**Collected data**
###

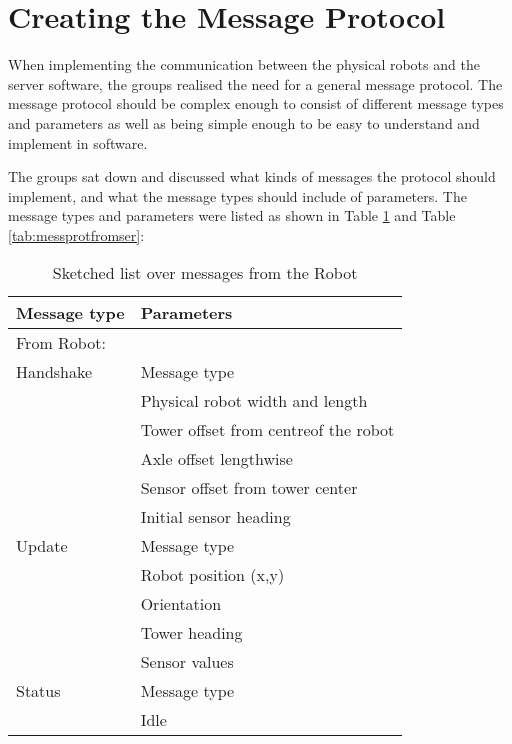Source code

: \section{Creating the Message Protocol}
When implementing the communication between the physical robots and the server software, the groups realised the need for a general message protocol. The message protocol should be complex enough to consist of different message types and parameters as well as being simple enough to be easy to understand and implement in software. 

The groups sat down and discussed what kinds of messages the protocol should implement, and what the message types should include of parameters. The message types and parameters were listed as shown in Table \ref{tab:messprotfromrob} and Table \ref{tab:messprotfromser}:

\begin{table}[ht]
\begin{center}
 \begin{tabular}{|l | l|} 
 \hline
 Message type       &    Parameters \\
 \hline
 \hline
 From Robot: & \\
 \hline
 Handshake          &   Message type \\
                     &    Physical robot width and length  \\
                    &   Tower offset from centreof the robot\\
                    &    Axle offset lengthwise \\
                    &    Sensor offset from tower center \\
                    &    Initial sensor heading \\
 \hline
 Update              &   Message type \\
                    &   Robot position (x,y) \\
                    &   Orientation \\
                    &   Tower heading \\
                    &    Sensor values \\
 \hline
 Status                &   Message type \\
                     &    Idle\\
 \hline
 \end{tabular}
\end{center}
\caption{Sketched list over messages from the Robot}
\label{tab:messprotfromrob}
\end{table}

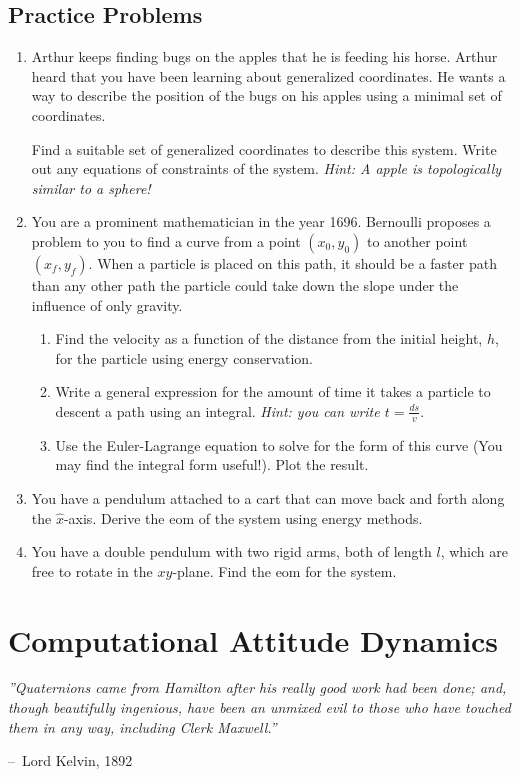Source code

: \documentclass[12pt]{report}
\makeatletter
\newenvironment{chapquote}[2][2em]
  {\setlength{\@tempdima}{#1}%
   \def\chapquote@author{#2}%
   \parshape 1 \@tempdima \dimexpr\textwidth-2\@tempdima\relax%
   \itshape}
  {\par\normalfont\hfill--\ \chapquote@author\hspace*{\@tempdima}\par\bigskip}
\makeatother
\begin{document}
\section{Practice Problems}
\begin{enumerate}
    \item Arthur keeps finding bugs on the apples that he is feeding his horse. Arthur heard that you have been learning about generalized coordinates. He wants a way to describe the position of the bugs on his apples using a minimal set of coordinates.

Find a suitable set of generalized coordinates to describe this system. Write out any equations of constraints of the system. \textit{Hint: A apple is topologically similar to a sphere!}

    \item You are a prominent mathematician in the year 1696. Bernoulli proposes a problem to you to find a curve from a point $(x_0,y_0)$ to another point $\left(x_f,y_f\right)$. When a particle is placed on this path, it should be a faster path than any other path the particle could take down the slope under the influence of only gravity.
\begin{enumerate}
    \item Find the velocity as a function of the distance from the initial height, $h$, for the particle using energy conservation.
    \item Write a general expression for the amount of time it takes a particle to descent a path using an integral. \textit{Hint: you can write $t=\frac{ds}{v}$}.
    \item Use the Euler-Lagrange equation to solve for the form of this curve (You may find the integral form useful!). Plot the result.
\end{enumerate}

\item You have a pendulum attached to a cart that can move back and forth along the $\hat{x}$-axis. Derive the \gls{eom} of the system using energy methods.
\item You have a double pendulum with two rigid arms, both of length $l$, which are free to rotate in the $xy$-plane. Find the \gls{eom} for the system.

\end{enumerate}
\chapter{Computational Attitude Dynamics}\label{sec:attitude dynamics}
\begin{chapquote}{Lord Kelvin, 1892}
''Quaternions came from Hamilton after his really good work had been done; and, though beautifully ingenious, have been an unmixed evil to those who have touched them in any way, including Clerk Maxwell.''
\end{chapquote}
\end{document}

###

**WHAT IS BEING ASKED**
Pictures must be left out when the records are transcribed exactly.

**ANSWER FOR THE TASK**
Source code

: \section{Creating the Message Protocol}
When implementing the communication between the physical robots and the server software, the groups realised the need for a general message protocol. The message protocol should be complex enough to consist of different message types and parameters as well as being simple enough to be easy to understand and implement in software. 

The groups sat down and discussed what kinds of messages the protocol should implement, and what the message types should include of parameters. The message types and parameters were listed as shown in Table \ref{tab:messprotfromrob} and Table \ref{tab:messprotfromser}:

\begin{table}[ht]
\begin{center}
 \begin{tabular}{|l | l|} 
 \hline
 Message type       &    Parameters \\
 \hline
 \hline
 From Robot: & \\
 \hline
 Handshake          &   Message type \\
                     &    Physical robot width and length  \\
                    &   Tower offset from centreof the robot\\
                    &    Axle offset lengthwise \\
                    &    Sensor offset from tower center \\
                    &    Initial sensor heading \\
 \hline
 Update              &   Message type \\
                    &   Robot position (x,y) \\
                    &   Orientation \\
                    &   Tower heading \\
                    &    Sensor values \\
 \hline
 Status                &   Message type \\
                     &    Idle\\
 \hline
 \end{tabular}
\end{center}
\caption{Sketched list over messages from the Robot}
\label{tab:messprotfromrob}
\end{table}

Source code

: \documentclass[12pt]{report}
\makeatletter
\newenvironment{chapquote}[2][2em]
  {\setlength{\@tempdima}{#1}%
   \def\chapquote@author{#2}%
   \parshape 1 \@tempdima \dimexpr\textwidth-2\@tempdima\relax%
   \itshape}
  {\par\normalfont\hfill--\ \chapquote@author\hspace*{\@tempdima}\par\bigskip}
\makeatother
\begin{document}
\section{Practice Problems}
\begin{enumerate}
    \item Arthur keeps finding bugs on the apples that he is feeding his horse. Arthur heard that you have been learning about generalized coordinates. He wants a way to describe the position of the bugs on his apples using a minimal set of coordinates.

Find a suitable set of generalized coordinates to describe this system. Write out any equations of constraints of the system. \textit{Hint: A apple is topologically similar to a sphere!}

    \item You are a prominent mathematician in the year 1696. Bernoulli proposes a problem to you to find a curve from a point $(x_0,y_0)$ to another point $\left(x_f,y_f\right)$. When a particle is placed on this path, it should be a faster path than any other path the particle could take down the slope under the influence of only gravity.
\begin{enumerate}
    \item Find the velocity as a function of the distance from the initial height, $h$, for the particle using energy conservation.
    \item Write a general expression for the amount of time it takes a particle to descent a path using an integral. \textit{Hint: you can write $t=\frac{ds}{v}$}.
    \item Use the Euler-Lagrange equation to solve for the form of this curve (You may find the integral form useful!). Plot the result.
\end{enumerate}

\item You have a pendulum attached to a cart that can move back and forth along the $\hat{x}$-axis. Derive the \gls{eom} of the system using energy methods.
\item You have a double pendulum with two rigid arms, both of length $l$, which are free to rotate in the $xy$-plane. Find the \gls{eom} for the system.

\end{enumerate}
\chapter{Computational Attitude Dynamics}\label{sec:attitude dynamics}
\begin{chapquote}{Lord Kelvin, 1892}
''Quaternions came from Hamilton after his really good work had been done; and, though beautifully ingenious, have been an unmixed evil to those who have touched them in any way, including Clerk Maxwell.''
\end{chapquote}
\end{document}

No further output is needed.